**AVAILABLE DATA**
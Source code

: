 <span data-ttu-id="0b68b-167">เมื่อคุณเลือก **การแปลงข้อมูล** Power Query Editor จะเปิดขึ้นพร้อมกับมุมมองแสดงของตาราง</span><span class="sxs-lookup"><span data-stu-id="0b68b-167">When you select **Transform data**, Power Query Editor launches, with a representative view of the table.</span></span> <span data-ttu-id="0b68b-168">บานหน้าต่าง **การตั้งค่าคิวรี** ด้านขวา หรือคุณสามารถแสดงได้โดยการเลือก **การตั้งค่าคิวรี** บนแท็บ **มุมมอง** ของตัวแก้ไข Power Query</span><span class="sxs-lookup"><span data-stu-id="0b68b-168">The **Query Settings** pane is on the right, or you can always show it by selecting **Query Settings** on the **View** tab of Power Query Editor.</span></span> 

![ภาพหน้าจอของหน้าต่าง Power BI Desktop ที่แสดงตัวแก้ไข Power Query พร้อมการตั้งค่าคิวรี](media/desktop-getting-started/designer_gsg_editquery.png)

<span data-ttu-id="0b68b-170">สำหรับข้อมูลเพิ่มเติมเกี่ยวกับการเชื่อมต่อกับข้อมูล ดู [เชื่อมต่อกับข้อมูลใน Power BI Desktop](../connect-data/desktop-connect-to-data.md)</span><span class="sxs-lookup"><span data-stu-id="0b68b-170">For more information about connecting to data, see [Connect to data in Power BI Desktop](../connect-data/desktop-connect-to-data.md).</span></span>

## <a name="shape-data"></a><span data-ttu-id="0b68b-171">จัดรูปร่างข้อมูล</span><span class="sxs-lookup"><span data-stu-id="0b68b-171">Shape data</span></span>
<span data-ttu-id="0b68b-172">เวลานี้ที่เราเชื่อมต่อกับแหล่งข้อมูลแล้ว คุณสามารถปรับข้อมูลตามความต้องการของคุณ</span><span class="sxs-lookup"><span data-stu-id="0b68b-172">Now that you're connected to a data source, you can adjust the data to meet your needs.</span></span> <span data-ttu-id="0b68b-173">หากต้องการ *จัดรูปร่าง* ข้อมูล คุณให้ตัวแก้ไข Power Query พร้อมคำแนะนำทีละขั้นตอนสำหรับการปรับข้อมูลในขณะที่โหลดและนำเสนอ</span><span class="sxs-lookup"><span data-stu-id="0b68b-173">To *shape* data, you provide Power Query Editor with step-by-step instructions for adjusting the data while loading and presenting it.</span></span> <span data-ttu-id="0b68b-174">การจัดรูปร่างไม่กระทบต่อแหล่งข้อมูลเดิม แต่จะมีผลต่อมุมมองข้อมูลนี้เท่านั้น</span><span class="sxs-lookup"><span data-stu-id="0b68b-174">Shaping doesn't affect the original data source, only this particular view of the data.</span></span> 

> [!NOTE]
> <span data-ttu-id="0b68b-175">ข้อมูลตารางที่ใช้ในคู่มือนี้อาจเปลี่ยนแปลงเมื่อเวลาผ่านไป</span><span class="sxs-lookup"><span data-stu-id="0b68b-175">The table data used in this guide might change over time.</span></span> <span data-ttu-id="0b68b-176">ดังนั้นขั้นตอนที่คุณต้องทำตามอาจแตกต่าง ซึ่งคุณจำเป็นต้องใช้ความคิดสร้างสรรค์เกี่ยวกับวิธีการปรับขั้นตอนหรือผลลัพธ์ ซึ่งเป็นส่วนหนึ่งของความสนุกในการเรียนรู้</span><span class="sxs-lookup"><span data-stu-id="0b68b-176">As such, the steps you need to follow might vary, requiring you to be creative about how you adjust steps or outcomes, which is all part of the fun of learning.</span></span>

**PROMPT**
Reproduce the listing above exactly, but only from its first line through the line holding "Power Query Editor.</span></span>"; both of those lines are included.

**ANSWER TO THE PROBLEM**
Source code

: <span data-ttu-id="0b68b-167">เมื่อคุณเลือก **การแปลงข้อมูล** Power Query Editor จะเปิดขึ้นพร้อมกับมุมมองแสดงของตาราง</span><span class="sxs-lookup"><span data-stu-id="0b68b-167">When you select **Transform data**, Power Query Editor launches, with a representative view of the table.</span></span> <span data-ttu-id="0b68b-168">บานหน้าต่าง **การตั้งค่าคิวรี** ด้านขวา หรือคุณสามารถแสดงได้โดยการเลือก **การตั้งค่าคิวรี** บนแท็บ **มุมมอง** ของตัวแก้ไข Power Query</span><span class="sxs-lookup"><span data-stu-id="0b68b-168">The **Query Settings** pane is on the right, or you can always show it by selecting **Query Settings** on the **View** tab of Power Query Editor.</span></span> 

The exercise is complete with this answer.